Setting the protection pack or web ACL default action in Amazon WAF - Amazon WAF, Amazon Firewall Manager, Amazon Shield Advanced, and Amazon Shield network security director
Services or capabilities described in Amazon Web Services documentation might vary by Region. To see the differences applicable to the China Regions, see Getting Started with Amazon Web Services in China (PDF).

Introducing a new console experience for Amazon WAF

You can now use the updated experience to access Amazon WAF functionality anywhere in the console. For more details, see Working with the updated console experience.

Setting the protection pack or web ACL default action in Amazon WAF

This section explains how protection pack or web ACL default actions work.

When you create and configure a protection pack or web ACL, you must set the protection pack or web ACL default action. Amazon WAF applies this action to any web request that makes it through all of the protection pack or web ACL's rule evaluations without having a terminating action applied to it. A terminating action stops the protection pack or web ACL evaluation of the request and either lets it continue to your protected application or blocks it. For information about rule actions, see Using rule actions in Amazon WAF.

The protection pack or web ACL default action must determine the final disposition of the web request, so it's a terminating action:

  • Allow – If you want to allow most users to access your website, but you want to block access to attackers whose requests originate from specified IP addresses, or whose requests appear to contain malicious SQL code or specified values, choose Allow for the default action. Then, when you add rules to your protection pack or web ACL, add rules that identify and block the specific requests that you want to block.
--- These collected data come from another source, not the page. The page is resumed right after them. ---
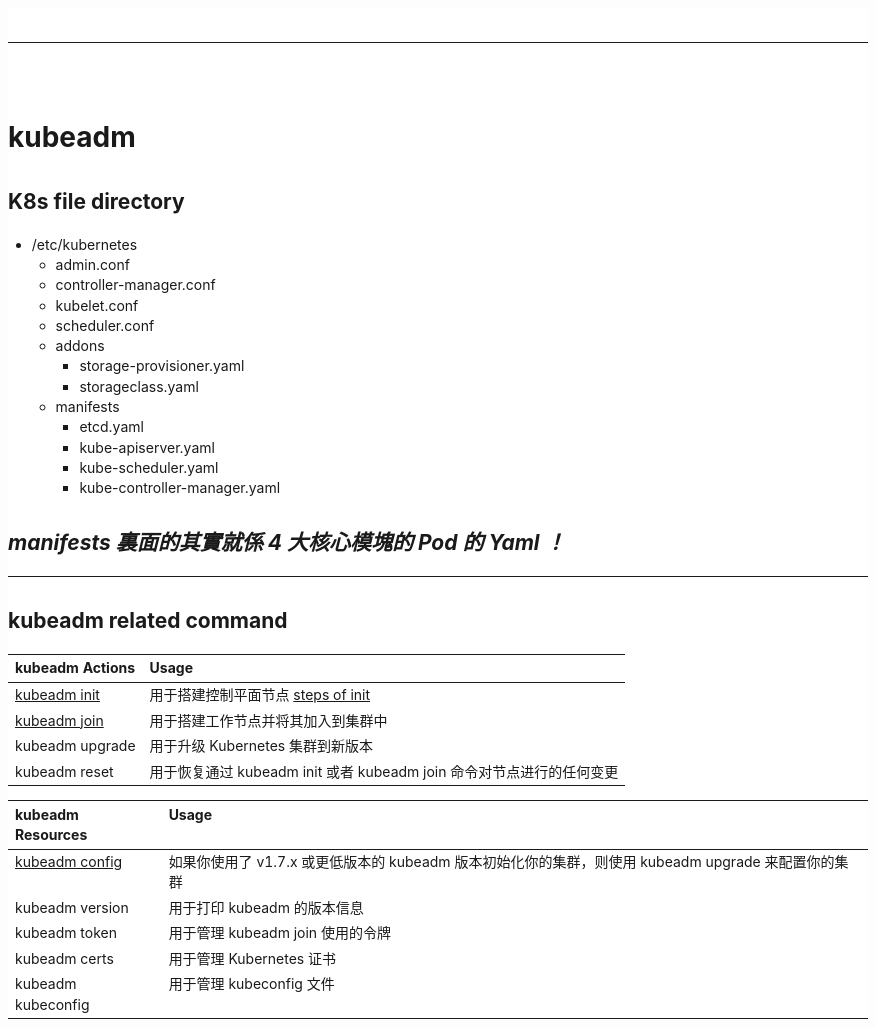 <br/>

---

<br/>

# kubeadm

## K8s file directory

- /etc/kubernetes
  - admin.conf
  - controller-manager.conf
  - kubelet.conf
  - scheduler.conf
  - addons
    - storage-provisioner.yaml
    - storageclass.yaml
  - manifests
    - etcd.yaml
    - kube-apiserver.yaml
    - kube-scheduler.yaml
    - kube-controller-manager.yaml

## ***manifests 裏面的其實就係 4 大核心模塊的 Pod 的 Yaml ！***

---

## kubeadm related command

| kubeadm Actions               | Usage                                                                                                              |
| :---------------------------- | :----------------------------------------------------------------------------------------------------------------- |
| [kubeadm init](#kubeadm-init) | 用于搭建控制平面节点 [steps of init](https://kubernetes.io/zh-cn/docs/reference/setup-tools/kubeadm/kubeadm-init/) |
| [kubeadm join](#kubeadm-join) | 用于搭建工作节点并将其加入到集群中                                                                                 |
| kubeadm upgrade               | 用于升级 Kubernetes 集群到新版本                                                                                   |
| kubeadm reset                 | 用于恢复通过 kubeadm init 或者 kubeadm join 命令对节点进行的任何变更                                               |

| kubeadm Resources                 | Usage                                                                                              |
| :-------------------------------- | :------------------------------------------------------------------------------------------------- |
| [kubeadm config](#kubeadm-config) | 如果你使用了 v1.7.x 或更低版本的 kubeadm 版本初始化你的集群，则使用 kubeadm upgrade 来配置你的集群 |
| kubeadm version                   | 用于打印 kubeadm 的版本信息                                                                        |
| kubeadm token                     | 用于管理 kubeadm join 使用的令牌                                                                   |
| kubeadm certs                     | 用于管理 Kubernetes 证书                                                                           |
| kubeadm kubeconfig                | 用于管理 kubeconfig 文件                                                                           |
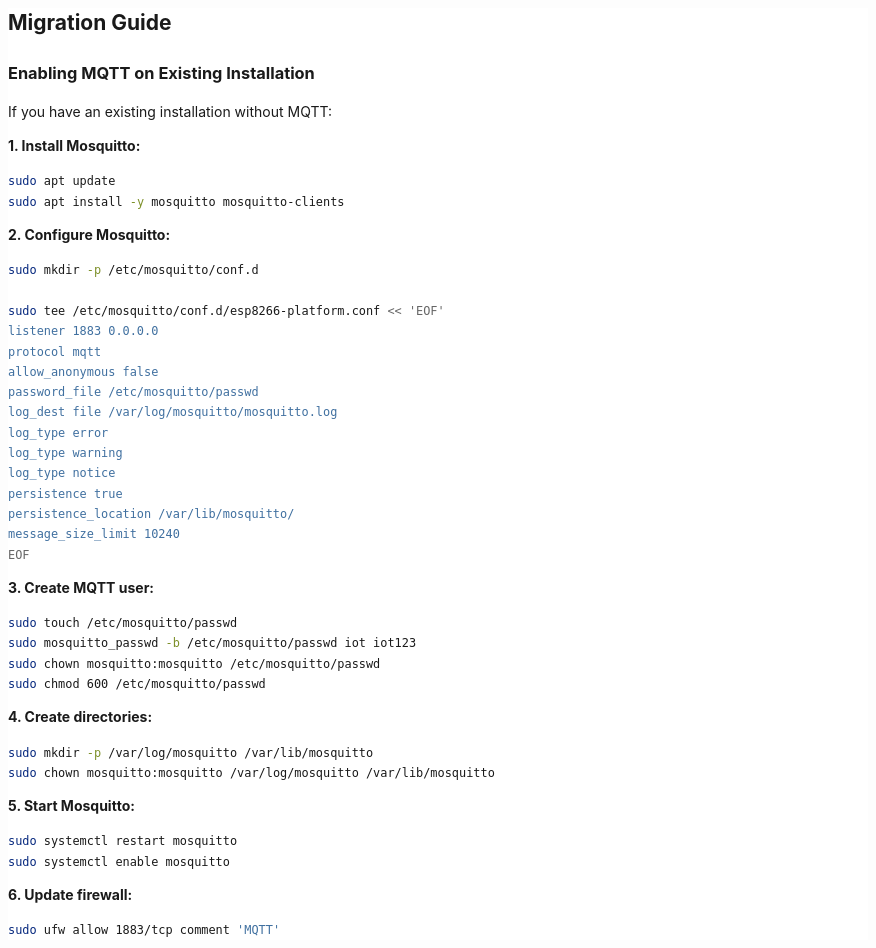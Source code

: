 ## Migration Guide

### Enabling MQTT on Existing Installation

If you have an existing installation without MQTT:

**1. Install Mosquitto:**
```bash
sudo apt update
sudo apt install -y mosquitto mosquitto-clients
```

**2. Configure Mosquitto:**
```bash
sudo mkdir -p /etc/mosquitto/conf.d

sudo tee /etc/mosquitto/conf.d/esp8266-platform.conf << 'EOF'
listener 1883 0.0.0.0
protocol mqtt
allow_anonymous false
password_file /etc/mosquitto/passwd
log_dest file /var/log/mosquitto/mosquitto.log
log_type error
log_type warning
log_type notice
persistence true
persistence_location /var/lib/mosquitto/
message_size_limit 10240
EOF
```

**3. Create MQTT user:**
```bash
sudo touch /etc/mosquitto/passwd
sudo mosquitto_passwd -b /etc/mosquitto/passwd iot iot123
sudo chown mosquitto:mosquitto /etc/mosquitto/passwd
sudo chmod 600 /etc/mosquitto/passwd
```

**4. Create directories:**
```bash
sudo mkdir -p /var/log/mosquitto /var/lib/mosquitto
sudo chown mosquitto:mosquitto /var/log/mosquitto /var/lib/mosquitto
```

**5. Start Mosquitto:**
```bash
sudo systemctl restart mosquitto
sudo systemctl enable mosquitto
```

**6. Update firewall:**
```bash
sudo ufw allow 1883/tcp comment 'MQTT'
```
With this action, you can insert custom headers into the request before forwarding it to the protected resource.

  • Block – If you want to prevent most users from accessing your website, but you want to allow access to users whose requests originate from specified IP addresses, or whose requests contain specified values, choose Block for the default action. Then when you add rules to your protection pack or web ACL, add rules that identify and allow the specific requests that you want to allow in. By default, for the Block action, the Amazon resource responds with an HTTP 403 (Forbidden) status code, but you can customize the response.

For information about customizing requests and responses, see Customized web requests and responses in Amazon WAF.

Your configuration of your own rules and rule groups depends in part on whether you want to allow or block most web requests. For example, if you want to allow most requests, you would set the protection pack or web ACL default action to Allow, and then add rules that identify web requests that you want to block, such as the following:

  • Requests that originate from IP addresses that are making an unreasonable number of requests

  • Requests that originate from countries that either you don't do business in or are the frequent source of attacks

  • Requests that include fake values in the User-agent header

  • Requests that appear to include malicious SQL code

Managed rule group rules usually use the Block action, but not all do. For examples, some rules used for Bot Control use the CAPTCHA and Challenge action settings. For information about managed rule groups, see Using managed rule groups in Amazon WAF.